- **Prompt**: Your task is to retype, word for word, the lines from the start of the data through the line holding "市政设施以及设置在市政设施上". Do not include the pictures.

- **Records provided**:

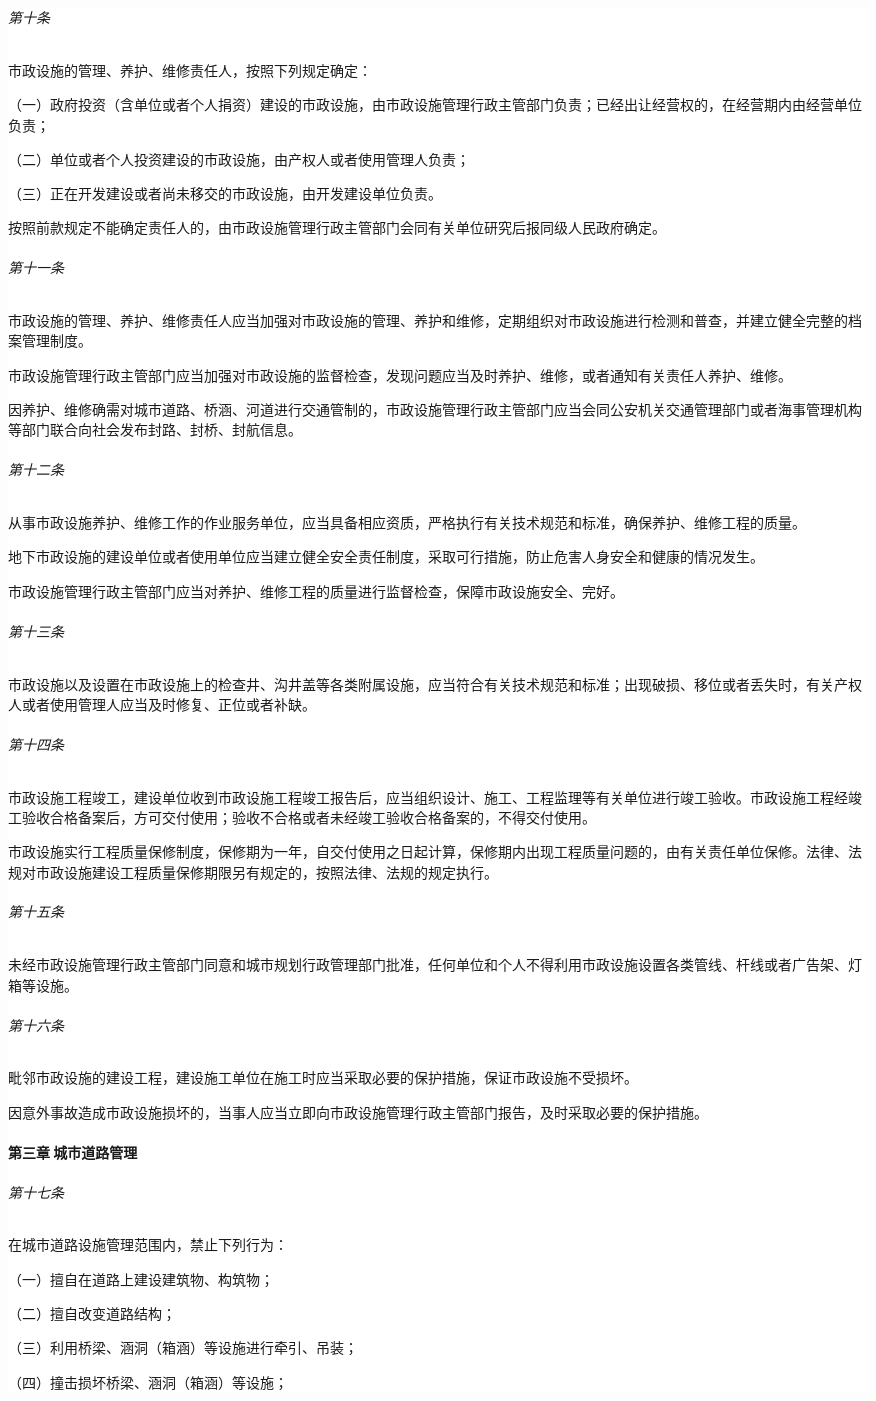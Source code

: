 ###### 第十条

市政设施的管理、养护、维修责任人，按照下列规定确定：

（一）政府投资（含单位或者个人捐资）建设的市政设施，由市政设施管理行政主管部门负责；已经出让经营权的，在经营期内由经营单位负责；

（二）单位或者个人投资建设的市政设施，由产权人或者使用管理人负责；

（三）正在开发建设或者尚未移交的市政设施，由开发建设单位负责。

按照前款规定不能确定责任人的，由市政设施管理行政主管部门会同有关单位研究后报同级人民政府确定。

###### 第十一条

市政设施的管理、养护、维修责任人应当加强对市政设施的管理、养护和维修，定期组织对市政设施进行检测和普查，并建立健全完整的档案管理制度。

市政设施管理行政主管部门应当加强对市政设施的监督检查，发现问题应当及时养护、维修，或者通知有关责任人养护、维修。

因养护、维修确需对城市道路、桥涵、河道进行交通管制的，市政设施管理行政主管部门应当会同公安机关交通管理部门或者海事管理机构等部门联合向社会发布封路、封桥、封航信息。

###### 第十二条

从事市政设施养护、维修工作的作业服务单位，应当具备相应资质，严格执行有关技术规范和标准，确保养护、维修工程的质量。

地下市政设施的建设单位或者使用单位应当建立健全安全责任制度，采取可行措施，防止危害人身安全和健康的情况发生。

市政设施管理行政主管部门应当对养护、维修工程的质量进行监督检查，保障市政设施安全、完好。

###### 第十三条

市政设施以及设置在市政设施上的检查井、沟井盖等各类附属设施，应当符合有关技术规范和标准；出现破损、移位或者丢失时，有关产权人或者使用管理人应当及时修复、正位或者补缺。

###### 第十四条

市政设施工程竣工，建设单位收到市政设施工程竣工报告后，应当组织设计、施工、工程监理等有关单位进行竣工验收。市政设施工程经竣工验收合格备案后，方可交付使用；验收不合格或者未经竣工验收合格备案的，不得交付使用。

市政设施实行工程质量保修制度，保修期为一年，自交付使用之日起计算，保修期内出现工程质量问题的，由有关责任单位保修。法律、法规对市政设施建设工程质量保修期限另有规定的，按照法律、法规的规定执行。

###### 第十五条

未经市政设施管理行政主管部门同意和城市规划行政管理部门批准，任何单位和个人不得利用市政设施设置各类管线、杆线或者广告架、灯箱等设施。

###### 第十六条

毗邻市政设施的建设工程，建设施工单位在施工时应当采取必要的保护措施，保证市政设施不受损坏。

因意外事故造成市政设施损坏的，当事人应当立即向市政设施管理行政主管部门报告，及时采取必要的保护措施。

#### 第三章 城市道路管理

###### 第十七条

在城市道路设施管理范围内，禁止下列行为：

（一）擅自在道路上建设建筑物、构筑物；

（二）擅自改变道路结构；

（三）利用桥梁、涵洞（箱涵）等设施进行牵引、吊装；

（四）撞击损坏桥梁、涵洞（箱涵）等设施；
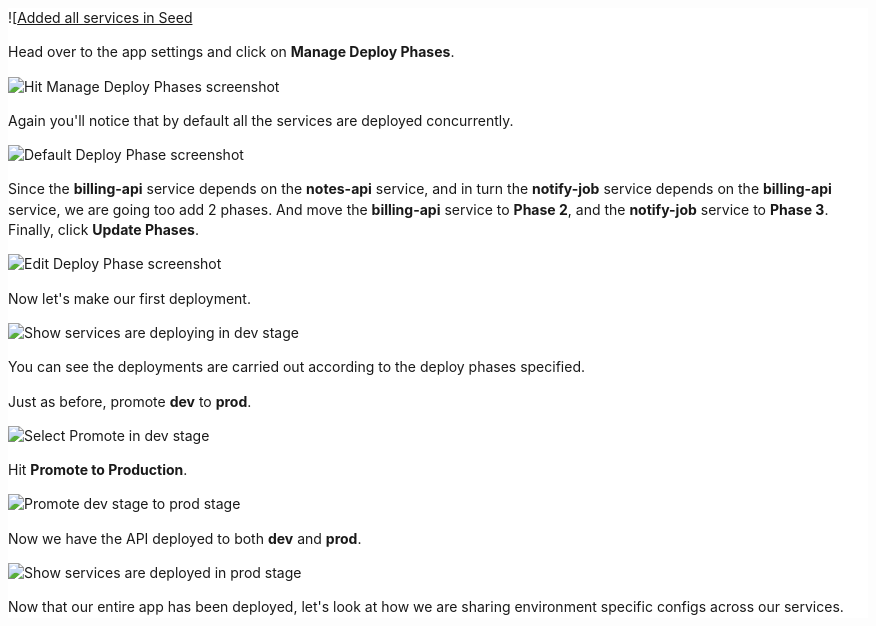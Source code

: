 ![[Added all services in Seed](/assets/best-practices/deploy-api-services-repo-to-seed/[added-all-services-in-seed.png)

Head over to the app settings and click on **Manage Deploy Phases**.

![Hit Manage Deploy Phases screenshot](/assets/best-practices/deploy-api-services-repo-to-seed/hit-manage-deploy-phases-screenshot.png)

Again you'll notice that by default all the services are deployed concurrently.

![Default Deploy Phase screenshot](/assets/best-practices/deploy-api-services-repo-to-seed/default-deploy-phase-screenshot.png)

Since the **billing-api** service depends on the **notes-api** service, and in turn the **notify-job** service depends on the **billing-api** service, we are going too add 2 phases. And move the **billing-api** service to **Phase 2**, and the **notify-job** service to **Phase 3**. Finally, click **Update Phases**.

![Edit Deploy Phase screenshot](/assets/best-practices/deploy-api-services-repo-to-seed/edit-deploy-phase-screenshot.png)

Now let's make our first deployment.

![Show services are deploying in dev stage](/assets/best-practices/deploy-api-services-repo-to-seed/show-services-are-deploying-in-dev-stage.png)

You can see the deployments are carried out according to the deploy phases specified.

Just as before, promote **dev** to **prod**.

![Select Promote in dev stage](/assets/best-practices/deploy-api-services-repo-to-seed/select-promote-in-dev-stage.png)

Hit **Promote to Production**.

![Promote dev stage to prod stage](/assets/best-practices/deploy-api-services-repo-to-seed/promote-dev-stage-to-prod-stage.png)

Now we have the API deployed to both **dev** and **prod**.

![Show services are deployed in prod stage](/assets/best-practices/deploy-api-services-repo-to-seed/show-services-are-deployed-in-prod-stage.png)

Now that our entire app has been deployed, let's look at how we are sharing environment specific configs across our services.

- **Result of the exercise**:
Source code

: ###### 第十条

市政设施的管理、养护、维修责任人，按照下列规定确定：

（一）政府投资（含单位或者个人捐资）建设的市政设施，由市政设施管理行政主管部门负责；已经出让经营权的，在经营期内由经营单位负责；

（二）单位或者个人投资建设的市政设施，由产权人或者使用管理人负责；

（三）正在开发建设或者尚未移交的市政设施，由开发建设单位负责。

按照前款规定不能确定责任人的，由市政设施管理行政主管部门会同有关单位研究后报同级人民政府确定。

###### 第十一条

市政设施的管理、养护、维修责任人应当加强对市政设施的管理、养护和维修，定期组织对市政设施进行检测和普查，并建立健全完整的档案管理制度。

市政设施管理行政主管部门应当加强对市政设施的监督检查，发现问题应当及时养护、维修，或者通知有关责任人养护、维修。

因养护、维修确需对城市道路、桥涵、河道进行交通管制的，市政设施管理行政主管部门应当会同公安机关交通管理部门或者海事管理机构等部门联合向社会发布封路、封桥、封航信息。

###### 第十二条

从事市政设施养护、维修工作的作业服务单位，应当具备相应资质，严格执行有关技术规范和标准，确保养护、维修工程的质量。

地下市政设施的建设单位或者使用单位应当建立健全安全责任制度，采取可行措施，防止危害人身安全和健康的情况发生。

市政设施管理行政主管部门应当对养护、维修工程的质量进行监督检查，保障市政设施安全、完好。

###### 第十三条

市政设施以及设置在市政设施上的检查井、沟井盖等各类附属设施，应当符合有关技术规范和标准；出现破损、移位或者丢失时，有关产权人或者使用管理人应当及时修复、正位或者补缺。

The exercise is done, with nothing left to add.